(What is being asked) Check every line of the data below for the string "author", and copy the ones that hold it.

(Records for processing)
* * *
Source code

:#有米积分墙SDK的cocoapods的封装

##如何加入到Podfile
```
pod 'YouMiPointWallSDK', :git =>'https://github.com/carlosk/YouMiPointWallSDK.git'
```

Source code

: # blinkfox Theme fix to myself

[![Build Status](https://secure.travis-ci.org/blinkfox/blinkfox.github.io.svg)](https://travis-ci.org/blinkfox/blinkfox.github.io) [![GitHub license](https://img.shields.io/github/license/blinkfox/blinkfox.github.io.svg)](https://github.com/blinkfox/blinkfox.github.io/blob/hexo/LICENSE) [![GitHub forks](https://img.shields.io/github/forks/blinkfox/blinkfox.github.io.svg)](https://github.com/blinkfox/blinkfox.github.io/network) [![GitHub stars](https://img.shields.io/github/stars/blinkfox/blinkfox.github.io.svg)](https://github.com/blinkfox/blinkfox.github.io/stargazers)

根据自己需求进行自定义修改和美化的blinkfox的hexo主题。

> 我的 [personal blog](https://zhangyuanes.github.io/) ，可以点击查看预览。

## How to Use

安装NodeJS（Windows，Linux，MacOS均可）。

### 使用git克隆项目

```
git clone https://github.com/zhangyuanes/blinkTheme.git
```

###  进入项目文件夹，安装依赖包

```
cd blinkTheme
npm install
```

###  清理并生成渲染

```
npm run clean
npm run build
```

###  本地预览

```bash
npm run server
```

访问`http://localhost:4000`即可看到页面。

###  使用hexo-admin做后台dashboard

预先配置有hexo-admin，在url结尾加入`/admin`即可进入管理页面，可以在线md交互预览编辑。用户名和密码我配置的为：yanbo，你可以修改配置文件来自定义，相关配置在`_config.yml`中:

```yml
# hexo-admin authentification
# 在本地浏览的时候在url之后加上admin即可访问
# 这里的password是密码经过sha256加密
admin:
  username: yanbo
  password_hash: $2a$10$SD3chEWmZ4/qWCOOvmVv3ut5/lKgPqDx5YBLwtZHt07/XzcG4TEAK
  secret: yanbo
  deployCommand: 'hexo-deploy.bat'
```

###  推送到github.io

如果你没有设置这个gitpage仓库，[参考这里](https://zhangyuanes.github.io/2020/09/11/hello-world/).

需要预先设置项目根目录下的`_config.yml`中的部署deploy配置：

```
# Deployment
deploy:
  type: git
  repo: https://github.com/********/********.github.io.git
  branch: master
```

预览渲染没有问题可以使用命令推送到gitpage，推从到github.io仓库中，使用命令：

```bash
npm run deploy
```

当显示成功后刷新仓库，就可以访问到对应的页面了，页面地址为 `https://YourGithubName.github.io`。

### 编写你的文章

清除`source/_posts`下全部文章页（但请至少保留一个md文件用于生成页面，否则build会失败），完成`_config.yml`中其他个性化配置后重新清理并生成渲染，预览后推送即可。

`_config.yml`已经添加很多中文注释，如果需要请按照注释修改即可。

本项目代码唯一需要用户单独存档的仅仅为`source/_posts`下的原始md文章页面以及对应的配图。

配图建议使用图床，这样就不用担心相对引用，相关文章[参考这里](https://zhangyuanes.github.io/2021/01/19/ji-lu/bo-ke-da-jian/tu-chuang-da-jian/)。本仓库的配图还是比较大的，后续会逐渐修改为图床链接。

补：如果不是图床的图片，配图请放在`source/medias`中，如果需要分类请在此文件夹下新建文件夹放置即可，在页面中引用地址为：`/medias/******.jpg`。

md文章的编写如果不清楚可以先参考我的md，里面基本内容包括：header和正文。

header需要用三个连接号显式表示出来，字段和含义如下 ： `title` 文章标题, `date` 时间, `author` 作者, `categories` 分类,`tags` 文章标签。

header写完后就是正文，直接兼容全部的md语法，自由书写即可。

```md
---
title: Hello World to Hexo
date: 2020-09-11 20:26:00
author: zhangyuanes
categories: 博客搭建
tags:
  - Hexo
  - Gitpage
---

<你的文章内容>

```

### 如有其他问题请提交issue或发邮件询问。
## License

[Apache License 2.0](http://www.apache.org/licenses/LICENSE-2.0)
* * *
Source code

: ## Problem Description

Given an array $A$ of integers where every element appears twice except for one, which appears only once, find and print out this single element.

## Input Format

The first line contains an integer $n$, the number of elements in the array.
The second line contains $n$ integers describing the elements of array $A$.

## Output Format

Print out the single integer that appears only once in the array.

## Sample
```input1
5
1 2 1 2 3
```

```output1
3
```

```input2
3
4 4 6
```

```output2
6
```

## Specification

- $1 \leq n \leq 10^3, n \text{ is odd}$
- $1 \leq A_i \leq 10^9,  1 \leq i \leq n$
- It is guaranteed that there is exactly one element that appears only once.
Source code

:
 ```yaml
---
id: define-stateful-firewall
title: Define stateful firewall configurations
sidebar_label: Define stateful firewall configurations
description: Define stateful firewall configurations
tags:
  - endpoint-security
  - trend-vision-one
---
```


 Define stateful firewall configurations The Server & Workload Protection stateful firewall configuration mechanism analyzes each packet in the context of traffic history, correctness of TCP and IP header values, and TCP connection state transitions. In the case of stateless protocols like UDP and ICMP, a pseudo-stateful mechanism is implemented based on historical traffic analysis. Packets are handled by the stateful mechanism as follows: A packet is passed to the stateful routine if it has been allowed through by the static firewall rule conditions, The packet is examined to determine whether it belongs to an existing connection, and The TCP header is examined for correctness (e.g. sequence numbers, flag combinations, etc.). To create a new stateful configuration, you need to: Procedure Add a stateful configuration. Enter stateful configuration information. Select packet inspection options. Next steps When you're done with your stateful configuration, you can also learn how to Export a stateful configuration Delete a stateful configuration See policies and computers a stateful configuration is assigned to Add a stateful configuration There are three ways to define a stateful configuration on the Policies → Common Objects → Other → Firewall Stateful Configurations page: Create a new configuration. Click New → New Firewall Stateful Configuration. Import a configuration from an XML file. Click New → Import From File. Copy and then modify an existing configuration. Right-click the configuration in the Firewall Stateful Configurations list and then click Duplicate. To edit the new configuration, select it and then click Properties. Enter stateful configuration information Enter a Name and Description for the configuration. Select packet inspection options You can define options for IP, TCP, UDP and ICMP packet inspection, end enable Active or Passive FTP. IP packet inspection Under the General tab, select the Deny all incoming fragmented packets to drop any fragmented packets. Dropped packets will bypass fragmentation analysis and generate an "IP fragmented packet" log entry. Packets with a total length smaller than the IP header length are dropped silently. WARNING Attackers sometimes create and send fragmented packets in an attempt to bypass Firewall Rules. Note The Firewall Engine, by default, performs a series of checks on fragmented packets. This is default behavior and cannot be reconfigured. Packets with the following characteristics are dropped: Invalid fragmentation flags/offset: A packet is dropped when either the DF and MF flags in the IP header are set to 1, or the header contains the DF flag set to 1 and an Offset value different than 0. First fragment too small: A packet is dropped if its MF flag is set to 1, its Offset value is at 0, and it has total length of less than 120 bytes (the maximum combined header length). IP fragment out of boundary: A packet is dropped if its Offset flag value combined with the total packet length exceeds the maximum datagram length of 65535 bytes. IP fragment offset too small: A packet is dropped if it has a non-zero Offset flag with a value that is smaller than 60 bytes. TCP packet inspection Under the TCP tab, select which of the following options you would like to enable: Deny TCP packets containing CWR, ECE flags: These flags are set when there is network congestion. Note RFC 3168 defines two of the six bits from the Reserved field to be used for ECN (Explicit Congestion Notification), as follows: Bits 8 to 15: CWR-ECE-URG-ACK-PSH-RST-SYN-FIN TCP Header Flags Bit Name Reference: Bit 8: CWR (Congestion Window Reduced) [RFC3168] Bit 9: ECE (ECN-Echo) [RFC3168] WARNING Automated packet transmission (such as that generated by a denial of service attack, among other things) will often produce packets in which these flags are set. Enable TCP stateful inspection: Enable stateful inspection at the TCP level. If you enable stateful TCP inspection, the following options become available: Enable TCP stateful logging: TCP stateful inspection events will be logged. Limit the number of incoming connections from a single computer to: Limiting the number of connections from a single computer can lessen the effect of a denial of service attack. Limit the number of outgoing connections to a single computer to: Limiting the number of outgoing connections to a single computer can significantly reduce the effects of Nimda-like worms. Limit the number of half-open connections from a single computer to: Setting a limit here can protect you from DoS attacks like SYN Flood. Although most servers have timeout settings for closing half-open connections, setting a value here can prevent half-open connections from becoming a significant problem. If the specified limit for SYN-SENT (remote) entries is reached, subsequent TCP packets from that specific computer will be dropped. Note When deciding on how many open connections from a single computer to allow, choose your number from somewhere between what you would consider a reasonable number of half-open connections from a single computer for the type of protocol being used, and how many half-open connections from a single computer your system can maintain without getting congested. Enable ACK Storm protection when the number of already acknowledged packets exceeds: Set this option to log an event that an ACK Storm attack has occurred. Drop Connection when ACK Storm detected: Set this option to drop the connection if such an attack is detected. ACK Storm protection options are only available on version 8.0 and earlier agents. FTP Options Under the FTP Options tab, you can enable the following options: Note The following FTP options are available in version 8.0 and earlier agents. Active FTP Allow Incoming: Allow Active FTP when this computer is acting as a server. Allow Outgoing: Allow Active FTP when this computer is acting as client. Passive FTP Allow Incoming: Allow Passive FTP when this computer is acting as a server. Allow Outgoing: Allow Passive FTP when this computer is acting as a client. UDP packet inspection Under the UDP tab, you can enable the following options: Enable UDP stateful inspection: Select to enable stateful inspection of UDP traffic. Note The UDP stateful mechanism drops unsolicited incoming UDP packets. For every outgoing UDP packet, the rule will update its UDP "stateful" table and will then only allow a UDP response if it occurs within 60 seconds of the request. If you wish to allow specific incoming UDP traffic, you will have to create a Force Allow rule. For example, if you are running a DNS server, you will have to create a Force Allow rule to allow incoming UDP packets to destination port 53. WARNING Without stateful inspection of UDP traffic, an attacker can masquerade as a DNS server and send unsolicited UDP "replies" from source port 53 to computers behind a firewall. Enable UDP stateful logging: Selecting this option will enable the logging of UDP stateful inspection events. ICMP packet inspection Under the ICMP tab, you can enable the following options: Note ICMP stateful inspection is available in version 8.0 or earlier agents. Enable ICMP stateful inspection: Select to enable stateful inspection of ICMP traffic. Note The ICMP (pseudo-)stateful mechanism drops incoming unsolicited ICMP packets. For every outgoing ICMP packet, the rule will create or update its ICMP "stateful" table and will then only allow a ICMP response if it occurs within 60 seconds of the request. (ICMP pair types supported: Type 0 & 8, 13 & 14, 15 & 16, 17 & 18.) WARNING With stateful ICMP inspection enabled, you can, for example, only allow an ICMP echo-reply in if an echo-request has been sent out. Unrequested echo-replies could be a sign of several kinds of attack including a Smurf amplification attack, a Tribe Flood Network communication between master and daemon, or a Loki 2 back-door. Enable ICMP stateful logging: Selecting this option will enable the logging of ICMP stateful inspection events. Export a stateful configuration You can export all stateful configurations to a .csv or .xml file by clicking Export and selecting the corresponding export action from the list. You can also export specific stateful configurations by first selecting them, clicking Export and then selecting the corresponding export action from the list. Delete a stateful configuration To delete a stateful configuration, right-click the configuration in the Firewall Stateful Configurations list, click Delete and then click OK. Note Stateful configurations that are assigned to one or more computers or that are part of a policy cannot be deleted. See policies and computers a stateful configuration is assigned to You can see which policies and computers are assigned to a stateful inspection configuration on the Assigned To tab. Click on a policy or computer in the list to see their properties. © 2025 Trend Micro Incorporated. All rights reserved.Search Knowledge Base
* * *
(Written answer)
header需要用三个连接号显式表示出来，字段和含义如下 ： `title` 文章标题, `date` 时间, `author` 作者, `categories` 分类,`tags` 文章标签。
author: zhangyuanes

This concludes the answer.